Local snapshots give me fast rollback capability and let me recover a single container or config without touching off‑site copies.

Every night, Syncoid replicates all the above datasets to a local backup drive — an older HDD dedicated solely to cold storage.

Router Backups

My OPNsense router also runs on ZFS, and it’s part of the plan. The router’s pool is included in nightly Syncoid jobs that replicate its configuration and logs to my main server.

This means if the router’s SSD dies, I can rebuild it, restore its pool, and have everything — from VLAN setups to firewall rules — back exactly as it was.

It’s overkill for some people. For me, it’s peace of mind.

Off-Site Backups: parents‑nas

The next layer lives outside my house — on a small ZFS system at my parents’ place, called parents-nas.

That system pulls double duty:

It’s a file server for them (photos, documents, shared folders)
It’s also my off‑site backup target for critical datasets

Replication is handled automatically through Syncoid, which sends encrypted ZFS streams over SSH. The connection itself runs inside a Cloudflare Tunnel, so there are no open ports exposed to the internet.

Two‑Way Protection

The coolest part: it’s mutual. While my server replicates important datasets (tank/config, tank/backups, etc.) to parents-nas, it also backs up their data back to my local tank pool.
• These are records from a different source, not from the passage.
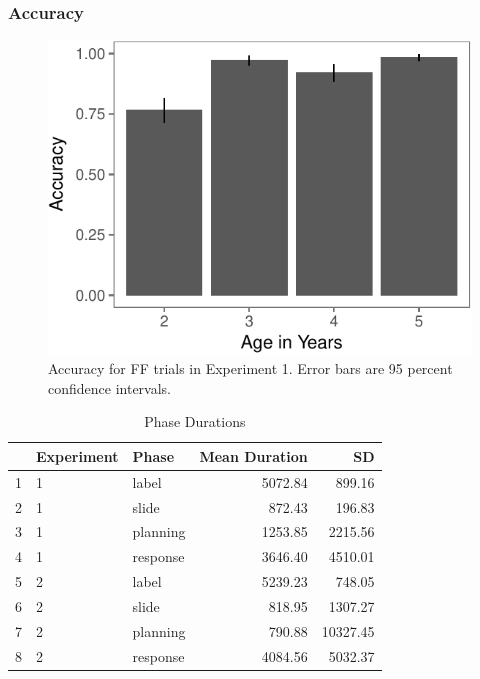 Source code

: \documentclass[a4paper,man,apacite,floatsintext]{apa6}
\newenvironment{CodeChunk}{}{}
\begin{document}
\subsubsection{Accuracy}\label{accuracy}

\begin{CodeChunk}
\begin{figure}[b]

{\centering \includegraphics{figs/acc_e1-1} 

}

\caption[Accuracy for FF trials in Experiment 1]{Accuracy for FF trials in Experiment 1. Error bars are 95 percent confidence intervals.}\label{fig:acc_e1}
\end{figure}
\end{CodeChunk}

\begin{table}[b]
\centering
\begin{tabular}{rllrr}
  \hline
 & Experiment & Phase & Mean Duration & SD \\ 
  \hline
1 & 1 & label & 5072.84 & 899.16 \\ 
  2 & 1 & slide & 872.43 & 196.83 \\ 
  3 & 1 & planning & 1253.85 & 2215.56 \\ 
  4 & 1 & response & 3646.40 & 4510.01 \\ 
   \hline
5 & 2 & label & 5239.23 & 748.05 \\ 
  6 & 2 & slide & 818.95 & 1307.27 \\ 
  7 & 2 & planning & 790.88 & 10327.45 \\ 
  8 & 2 & response & 4084.56 & 5032.37 \\ 
   \hline
\end{tabular}
\caption{Phase Durations} 
\label{tab:phases}
\end{table}
\end{document}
That way, both locations can survive independent hardware failures. If my house burns down, their files are safe. If their system dies, my local server still has their copies.

Replication runs nightly using incremental sends so bandwidth stays reasonable. Each job is validated by Sanoid health checks and a Grafana alert if replication fails or gets stale.

Cloud Failsafe: Backblaze B2

The final tier will be the “all‑else‑fails” button.

Eventually, I’ll add a Backblaze B2 remote backup for true off‑site redundancy. This will only hold a small, compressed, encrypted subset of my data:

Docker Compose files and configs
Critical personal documents
PiKVM images and scripts
Snapshot metadata

The idea is simple: if both my local system and parents-nas die, I still have a secure cloud copy I can restore from anywhere. It’s cheap, isolated, and it closes the loop on disaster recovery.

Automation and Monitoring

Backups are worthless if they silently fail. That’s why I built everything around Sanoid and Syncoid, backed by Grafana for visibility.

Sanoid runs scheduled snapshot jobs, pruning and validating them
Syncoid handles replication for each dataset and logs transfer stats
Prometheus exporters feed Grafana dashboards showing snapshot age, replication lag, and available space
Discord notifications fire if something stops syncing or snapshots get too old

Once a week, I manually verify restores by mounting a snapshot or using zfs rollback on a test container just to confirm the chain works.

Challenges and Solutions

Bandwidth: nightly replication can choke if large files change. Incremental sends and bandwidth throttling keep it under control
Encryption keys: SSH keys and ZFS encryption keys are managed separately; both systems hold only what they need
Permissions: sharing the NAS with my parents meant strict separation — their data lives in a dedicated pool (family), my backups in another (remote-backups)
Scheduling: staggering jobs keeps the router, main server, and parents‑nas from overlapping replication windows

Future Plans

Finish integrating the Backblaze cloud tier
Add periodic restore‑verification scripts
Build a Grafana dashboard showing snapshot health for all systems
Experiment with ZFS send deduplication for faster off‑site sync
Automate replication job summaries posted to Discord weekly

Closing Thoughts

This setup took time, but it’s exactly what I wanted — redundancy that runs quietly in the background and survives nearly anything.

If my router dies, I can restore it. If my drives die, I can roll back. If my house dies, I still have copies at my parents’. And if everything dies — Backblaze has me covered.

That’s not paranoia. That’s preparation.